══ Material supplied ══

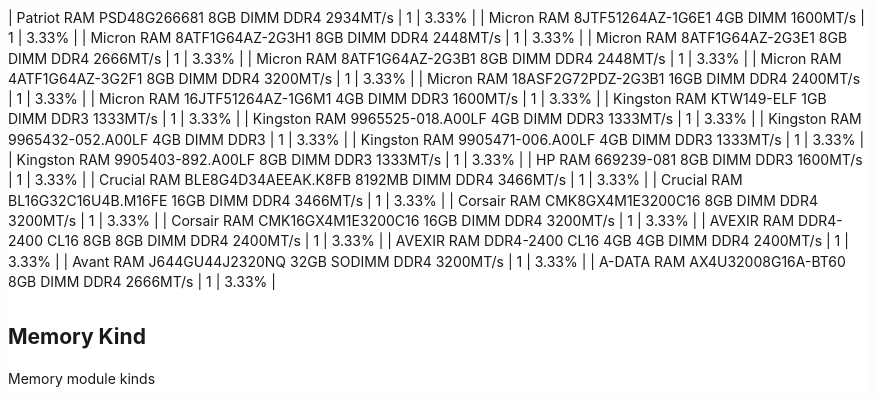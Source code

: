 | Patriot RAM PSD48G266681 8GB DIMM DDR4 2934MT/s               | 1        | 3.33%   |
| Micron RAM 8JTF51264AZ-1G6E1 4GB DIMM 1600MT/s                | 1        | 3.33%   |
| Micron RAM 8ATF1G64AZ-2G3H1 8GB DIMM DDR4 2448MT/s            | 1        | 3.33%   |
| Micron RAM 8ATF1G64AZ-2G3E1 8GB DIMM DDR4 2666MT/s            | 1        | 3.33%   |
| Micron RAM 8ATF1G64AZ-2G3B1 8GB DIMM DDR4 2448MT/s            | 1        | 3.33%   |
| Micron RAM 4ATF1G64AZ-3G2F1 8GB DIMM DDR4 3200MT/s            | 1        | 3.33%   |
| Micron RAM 18ASF2G72PDZ-2G3B1 16GB DIMM DDR4 2400MT/s         | 1        | 3.33%   |
| Micron RAM 16JTF51264AZ-1G6M1 4GB DIMM DDR3 1600MT/s          | 1        | 3.33%   |
| Kingston RAM KTW149-ELF 1GB DIMM DDR3 1333MT/s                | 1        | 3.33%   |
| Kingston RAM 9965525-018.A00LF 4GB DIMM DDR3 1333MT/s         | 1        | 3.33%   |
| Kingston RAM 9965432-052.A00LF 4GB DIMM DDR3                  | 1        | 3.33%   |
| Kingston RAM 9905471-006.A00LF 4GB DIMM DDR3 1333MT/s         | 1        | 3.33%   |
| Kingston RAM 9905403-892.A00LF 8GB DIMM DDR3 1333MT/s         | 1        | 3.33%   |
| HP RAM 669239-081 8GB DIMM DDR3 1600MT/s                      | 1        | 3.33%   |
| Crucial RAM BLE8G4D34AEEAK.K8FB 8192MB DIMM DDR4 3466MT/s     | 1        | 3.33%   |
| Crucial RAM BL16G32C16U4B.M16FE 16GB DIMM DDR4 3466MT/s       | 1        | 3.33%   |
| Corsair RAM CMK8GX4M1E3200C16 8GB DIMM DDR4 3200MT/s          | 1        | 3.33%   |
| Corsair RAM CMK16GX4M1E3200C16 16GB DIMM DDR4 3200MT/s        | 1        | 3.33%   |
| AVEXIR RAM DDR4-2400 CL16 8GB 8GB DIMM DDR4 2400MT/s          | 1        | 3.33%   |
| AVEXIR RAM DDR4-2400 CL16 4GB 4GB DIMM DDR4 2400MT/s          | 1        | 3.33%   |
| Avant RAM J644GU44J2320NQ 32GB SODIMM DDR4 3200MT/s           | 1        | 3.33%   |
| A-DATA RAM AX4U32008G16A-BT60 8GB DIMM DDR4 2666MT/s          | 1        | 3.33%   |

Memory Kind
-----------

Memory module kinds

═══

Assigned task
Print again the lines of the entries above that fall between the line holding "Micron RAM 16JTF51264AZ-1G6M1" and the line holding "Kingston RAM 9965525-018.A00LF", inclusive, exactly as they stand.

Worked solution
| Micron RAM 16JTF51264AZ-1G6M1 4GB DIMM DDR3 1600MT/s          | 1        | 3.33%   |
| Kingston RAM KTW149-ELF 1GB DIMM DDR3 1333MT/s                | 1        | 3.33%   |
| Kingston RAM 9965525-018.A00LF 4GB DIMM DDR3 1333MT/s         | 1        | 3.33%   |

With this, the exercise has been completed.